Feel-good macroeconomics has its place, but I’ve never felt that good about it. Maybe it’s because, around the time I first started hearing about the trickle-down theory–while studying at the University of Kentucky and doing odd jobs in the thoroughbred industry–I got my first Form 1099 ever, and it soaked up about everything that had trickled down to me. That was within the first year or two of the Reagan administration. I imagine he had economists who thought public policy that lavishly enriched the investor class would unleash such a mighty torrent on the rest of us that they needed to build a dam to stop the deluge (for our own good!), but, instead, the trickle just dried up.
And that’s when they started talking about supply-side economics–the if-you-build-it-they-will-come theory of macroeconomics. It was a reversion to the classical doctrine that supply creates its own demand–because, if people are employed in making stuff, they will be able to buy it. Only this time round, economic policy was in thrall to Alan Greenspan’s Ayn Rand fantasy, in which the invisible hand of the market doles out to all what they deserve–if only the policy makers just stay out of the way.
To some, it might have seemed a Yogi Berra moment when Dwight D. Eisenhower said, “things are more like they are now than they ever were before,” but his fellow Kansans knew what he meant. For nearly three decades after the war, the economic universe was expanding, and it was a patently Keynesian universe.
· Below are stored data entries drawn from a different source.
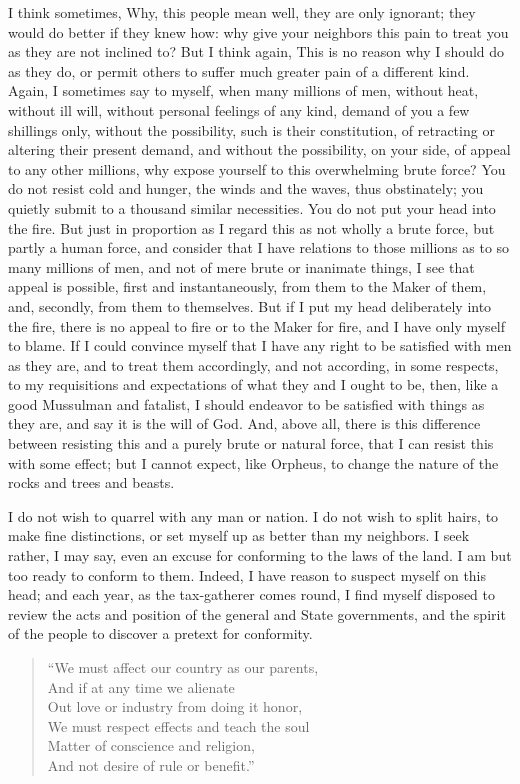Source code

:\documentclass[letterpaper,12pt]{article}
\begin{document}
I think sometimes, Why, this people mean well, they are only ignorant; they
would do better if they knew how: why give your neighbors this pain to treat you
as they are not inclined to? But I think again, This is no reason why I should
do as they do, or permit others to suffer much greater pain of a different kind.
Again, I sometimes say to myself, when many millions of men, without heat,
without ill will, without personal feelings of any kind, demand of you a few
shillings only, without the possibility, such is their constitution, of
retracting or altering their present demand, and without the possibility, on
your side, of appeal to any other millions, why expose yourself to this
overwhelming brute force? You do not resist cold and hunger, the winds and the
waves, thus obstinately; you quietly submit to a thousand similar necessities.
You do not put your head into the fire. But just in proportion as I regard this
as not wholly a brute force, but partly a human force, and consider that I have
relations to those millions as to so many millions of men, and not of mere brute
or inanimate things, I see that appeal is possible, first and instantaneously,
from them to the Maker of them, and, secondly, from them to themselves. But if
I put my head deliberately into the fire, there is no appeal to fire or to the
Maker for fire, and I have only myself to blame. If I could convince myself that
I have any right to be satisfied with men as they are, and to treat them
accordingly, and not according, in some respects, to my requisitions and
expectations of what they and I ought to be, then, like a good Mussulman and
fatalist, I should endeavor to be satisfied with things as they are, and say it
is the will of God. And, above all, there is this difference between resisting
this and a purely brute or natural force, that I can resist this with some
effect; but I cannot expect, like Orpheus, to change the nature of the rocks and
trees and beasts.

I do not wish to quarrel with any man or nation. I do not wish to split hairs,
to make fine distinctions, or set myself up as better than my neighbors. I seek
rather, I may say, even an excuse for conforming to the laws of the land. I am
but too ready to conform to them. Indeed, I have reason to suspect myself on
this head; and each year, as the tax-gatherer comes round, I find myself
disposed to review the acts and position of the general and State governments,
and the spirit of the people to discover a pretext for conformity.

\begin{verse}
    \enquote{We must affect our country as our parents, \\
        And if at any time we alienate \\
        Out love or industry from doing it honor, \\
        We must respect effects and teach the soul \\
        Matter of conscience and religion, \\
        And not desire of rule or benefit.}
\end{verse}
\end{document}
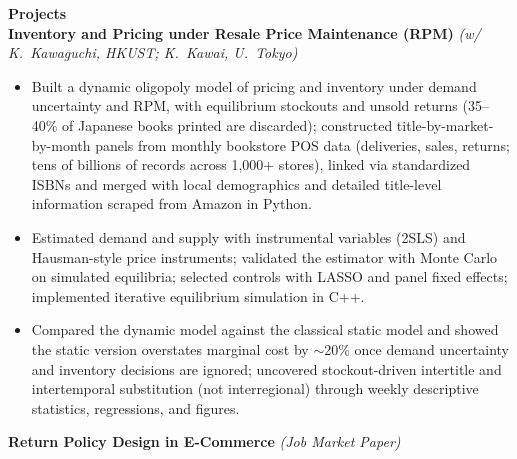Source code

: \documentclass[11pt,letterpaper]{article}
\begin{document}
{\large \textbf{Projects}}\\[-0.5pt]
\textbf{Inventory and Pricing under Resale Price Maintenance (RPM)} \textit{(w/ K.\ Kawaguchi, HKUST; K.\ Kawai, U.\ Tokyo)}\\
\vspace{-6pt}
\begin{itemize}
  \item Built a dynamic oligopoly model of pricing and inventory under demand uncertainty and RPM, with equilibrium stockouts and unsold returns (35--40\% of Japanese books printed are discarded); constructed title-by-market-by-month panels from monthly bookstore POS data (deliveries, sales, returns; tens of billions of records across 1{,}000+ stores), linked via standardized ISBNs and merged with local demographics and detailed title-level information scraped from Amazon in Python.
  \item Estimated demand and supply with instrumental variables (2SLS) and Hausman-style price instruments; validated the estimator with Monte Carlo on simulated equilibria; selected controls with LASSO and panel fixed effects; implemented iterative equilibrium simulation in C++.
  \item Compared the dynamic model against the classical static model and showed the static version overstates marginal cost by \(\sim\)20\% once demand uncertainty and inventory decisions are ignored; uncovered stockout-driven intertitle and intertemporal substitution (not interregional) through weekly descriptive statistics, regressions, and figures.
\end{itemize}
\vspace{-3pt}
\textbf{Return Policy Design in E-Commerce} \textit{(Job Market Paper)}\\
\vspace{-6pt}
\end{document}
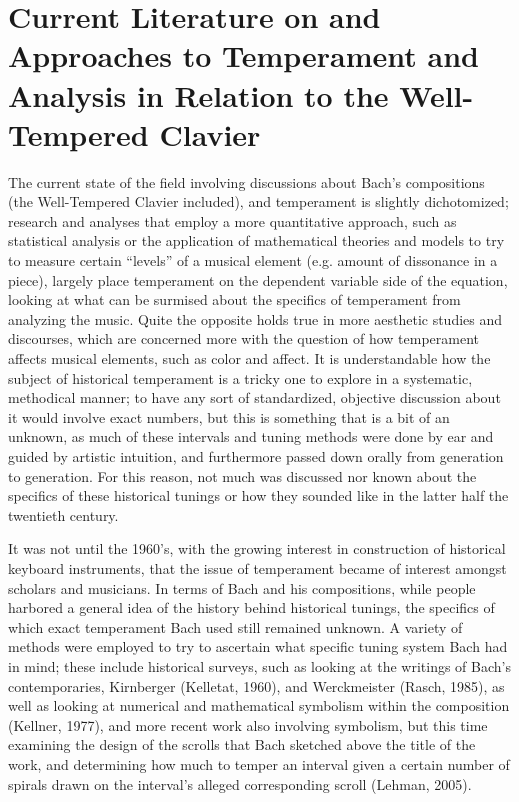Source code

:     \section{Current Literature on and Approaches to Temperament and
Analysis in Relation to the Well-Tempered
Clavier}\label{current-literature-on-and-approaches-to-temperament-and-analysis-in-relation-to-the-well-tempered-clavier}

The current state of the field involving discussions about Bach's
compositions (the Well-Tempered Clavier included), and temperament is
slightly dichotomized; research and analyses that employ a more
quantitative approach, such as statistical analysis or the application
of mathematical theories and models to try to measure certain ``levels''
of a musical element (e.g. amount of dissonance in a piece), largely
place temperament on the dependent variable side of the equation,
looking at what can be surmised about the specifics of temperament from
analyzing the music. Quite the opposite holds true in more aesthetic
studies and discourses, which are concerned more with the question of
how temperament affects musical elements, such as color and affect. It
is understandable how the subject of historical temperament is a tricky
one to explore in a systematic, methodical manner; to have any sort of
standardized, objective discussion about it would involve exact numbers,
but this is something that is a bit of an unknown, as much of these
intervals and tuning methods were done by ear and guided by artistic
intuition, and furthermore passed down orally from generation to
generation. For this reason, not much was discussed nor known about the
specifics of these historical tunings or how they sounded like in the
latter half the twentieth century.

It was not until the 1960's, with the growing interest in construction
of historical keyboard instruments, that the issue of temperament became
of interest amongst scholars and musicians. In terms of Bach and his
compositions, while people harbored a general idea of the history behind
historical tunings, the specifics of which exact temperament Bach used
still remained unknown. A variety of methods were employed to try to
ascertain what specific tuning system Bach had in mind; these include
historical surveys, such as looking at the writings of Bach's
contemporaries, Kirnberger (Kelletat, 1960), and Werckmeister (Rasch,
1985), as well as looking at numerical and mathematical symbolism within
the composition (Kellner, 1977), and more recent work also involving
symbolism, but this time examining the design of the scrolls that Bach
sketched above the title of the work, and determining how much to temper
an interval given a certain number of spirals drawn on the interval's
alleged corresponding scroll (Lehman, 2005).

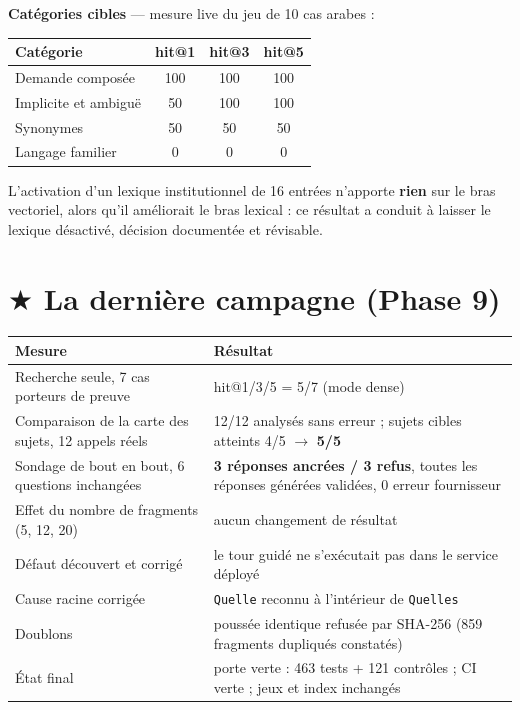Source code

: \documentclass[a4paper,12pt]{report}
\begin{document}
\textbf{Catégories cibles} — mesure live du jeu de 10 cas arabes :

\begin{table}[H]
\centering
\small
\begin{tabular}{lccc}
\toprule
\textbf{Catégorie} & \textbf{hit@1} & \textbf{hit@3} & \textbf{hit@5} \\
\midrule
Demande composée & 100 & 100 & 100 \\
Implicite et ambiguë & 50 & 100 & 100 \\
Synonymes & 50 & 50 & 50 \\
Langage familier & 0 & 0 & 0 \\
\bottomrule
\end{tabular}
\end{table}

L'activation d'un lexique institutionnel de 16 entrées n'apporte \textbf{rien} sur le bras
vectoriel, alors qu'il améliorait le bras lexical : ce résultat a conduit à laisser le lexique
désactivé, décision documentée et révisable.

\section{\textcolor{genlast}{$\bigstar$ La dernière campagne (Phase 9)}}
\begin{table}[H]
\centering
\small
\begin{tabular}{p{6.2cm}p{8.3cm}}
\toprule
\textbf{Mesure} & \textbf{Résultat} \\
\midrule
Recherche seule, 7 cas porteurs de preuve & hit@1/3/5 = 5/7 (mode dense) \\
Comparaison de la carte des sujets, 12 appels réels & 12/12 analysés sans erreur ; sujets cibles
atteints 4/5 $\rightarrow$ \textbf{5/5} \\
Sondage de bout en bout, 6 questions inchangées & \textbf{3 réponses ancrées / 3 refus}, toutes les
réponses générées validées, 0 erreur fournisseur \\
Effet du nombre de fragments (5, 12, 20) & aucun changement de résultat \\
Défaut découvert et corrigé & le tour guidé ne s'exécutait pas dans le service déployé \\
Cause racine corrigée & \texttt{Quelle} reconnu à l'intérieur de \texttt{Quelles} \\
Doublons & poussée identique refusée par SHA-256 (859 fragments dupliqués constatés) \\
État final & porte verte : 463 tests + 121 contrôles ; CI verte ; jeux et index inchangés \\
\bottomrule
\end{tabular}
\end{table}
\end{document}
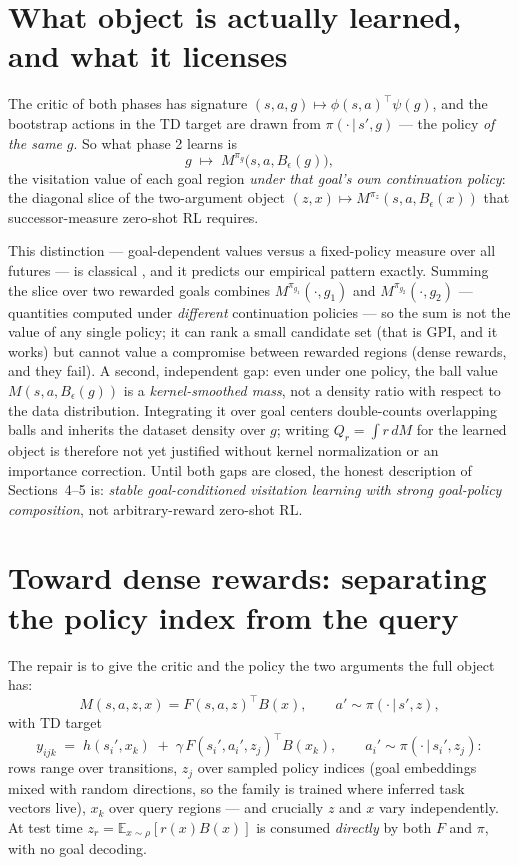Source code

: \documentclass[10pt]{article}
\newcommand{\E}{\mathbb{E}}
\begin{document}
\section{What object is actually learned, and what it licenses}
\label{sec:object}

The critic of both phases has signature $(s,a,g)\mapsto \phi(s,a)^{\top}\psi(g)$, and the
bootstrap actions in the TD target are drawn from $\pi(\cdot\,|\,s',g)$ --- the policy
\emph{of the same} $g$.
So what phase 2 learns is
\[
g \;\longmapsto\; M^{\pi_g}\!\big(s,a,B_\epsilon(g)\big),
\]
the visitation value of each goal region \emph{under that goal's own continuation policy}:
the diagonal slice of the two-argument object
$(z,x)\mapsto M^{\pi_z}(s,a,B_\epsilon(x))$ that successor-measure zero-shot RL requires.

This distinction --- goal-dependent values versus a fixed-policy measure over all futures
--- is classical \citep{blier2021learning}, and it predicts our empirical pattern exactly.
Summing the slice over two rewarded goals combines $M^{\pi_{g_1}}(\cdot,g_1)$ and
$M^{\pi_{g_2}}(\cdot,g_2)$ --- quantities computed under \emph{different} continuation
policies --- so the sum is not the value of any single policy; it can rank a small
candidate set (that is GPI, and it works) but cannot value a compromise between rewarded
regions (dense rewards, and they fail).
A second, independent gap: even under one policy, the ball value
$M(s,a,B_\epsilon(g))$ is a \emph{kernel-smoothed mass}, not a density ratio with respect
to the data distribution.
Integrating it over goal centers double-counts overlapping balls and inherits the dataset
density over $g$; writing $Q_r=\int r\,dM$ for the learned object is therefore not yet
justified without kernel normalization or an importance correction.
Until both gaps are closed, the honest description of Sections~4--5 is: \emph{stable
goal-conditioned visitation learning with strong goal-policy composition}, not
arbitrary-reward zero-shot RL.

\section{Toward dense rewards: separating the policy index from the query}
\label{sec:dense}

The repair is to give the critic and the policy the two arguments the full object has:
\[
M(s,a,z,x)=F(s,a,z)^{\top}B(x),
\qquad
a'\sim\pi(\cdot\,|\,s',z),
\]
with TD target
\[
y_{ijk} \;=\; h(s_i', x_k) \;+\; \gamma\, F(s_i',a_i',z_j)^{\top}B(x_k),
\qquad a_i'\sim\pi(\cdot\,|\,s_i',z_j):
\]
rows range over transitions, $z_j$ over sampled policy indices (goal embeddings mixed with
random directions, so the family is trained where inferred task vectors live), $x_k$ over
query regions --- and crucially $z$ and $x$ vary independently.
At test time $z_r=\E_{x\sim\rho}[r(x)B(x)]$ is consumed \emph{directly} by both
$F$ and $\pi$, with no goal decoding.
\end{document}
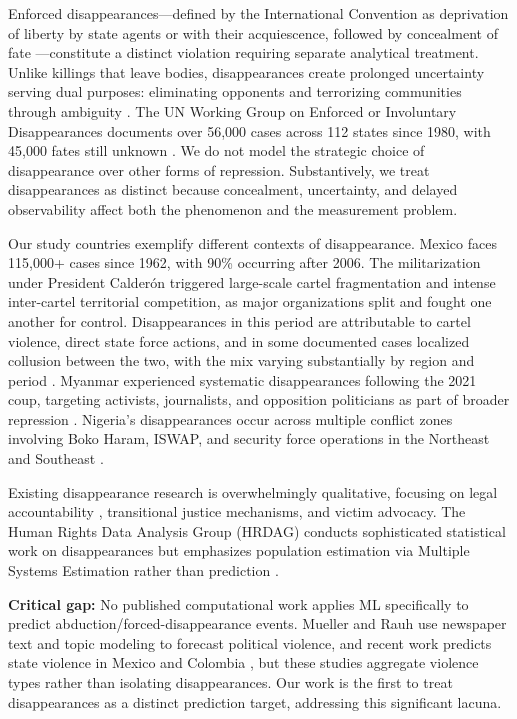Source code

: \documentclass[pdflatex,sn-mathphys-num]{sn-jnl}%
\theoremstyle{thmstyleone}%
\theoremstyle{thmstyletwo}%
\theoremstyle{thmstylethree}%
\begin{document}
Enforced disappearances---defined by the International Convention as deprivation of liberty by state agents or with their acquiescence, followed by concealment of fate \cite{icpped2006}---constitute a distinct violation requiring separate analytical treatment. Unlike killings that leave bodies, disappearances create prolonged uncertainty serving dual purposes: eliminating opponents and terrorizing communities through ambiguity \cite{amnesty2024disappearances}. The UN Working Group on Enforced or Involuntary Disappearances documents over 56,000 cases across 112 states since 1980, with 45,000 fates still unknown \cite{unwged2023}. We do not model the strategic choice of disappearance over other forms of repression. Substantively, we treat disappearances as distinct because concealment, uncertainty, and delayed observability affect both the phenomenon and the measurement problem.

Our study countries exemplify different contexts of disappearance. Mexico faces 115,000+ cases since 1962, with 90\% occurring after 2006. The militarization under President Calder\'{o}n triggered large-scale cartel fragmentation and intense inter-cartel territorial competition, as major organizations split and fought one another for control. Disappearances in this period are attributable to cartel violence, direct state force actions, and in some documented cases localized collusion between the two, with the mix varying substantially by region and period \cite{umnmexico2024}. Myanmar experienced systematic disappearances following the 2021 coup, targeting activists, journalists, and opposition politicians as part of broader repression \cite{hrwmyanmar2021}. Nigeria's disappearances occur across multiple conflict zones involving Boko Haram, ISWAP, and security force operations in the Northeast and Southeast \cite{trialintl2024}.

Existing disappearance research is overwhelmingly qualitative, focusing on legal accountability \cite{reyes2024harmonizing}, transitional justice mechanisms, and victim advocacy. The Human Rights Data Analysis Group (HRDAG) conducts sophisticated statistical work on disappearances but emphasizes population estimation via Multiple Systems Estimation rather than prediction \cite{hrdag2024datasets}.

\textbf{Critical gap:} No published computational work applies ML specifically to predict abduction/forced-disappearance events. Mueller and Rauh \cite{mueller2018reading} use newspaper text and topic modeling to forecast political violence, and recent work predicts state violence in Mexico and Colombia \cite{gelvez2025predicting}, but these studies aggregate violence types rather than isolating disappearances. Our work is the first to treat disappearances as a distinct prediction target, addressing this significant lacuna.
\end{document}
It truly was how things should have been all along: driven by demand, wages high, unemployment low, leisure not just a retirement pipedream, and the top marginal tax rate–91%. That was the universe, by the way, in which American racing had its heyday.
But, when demand is high, it’s apparently the doom of policy to assume that supply is everything. What we have now, as a result, is the widest income disparity between the rich and the rest of us since 1928. That means, perforce, that unemployed, underemployed, and working- and middle-class Americans have no money to spend; and, at the same time, huge amounts of money are being committed to the very kinds of speculative investment that expose the economy to calamity.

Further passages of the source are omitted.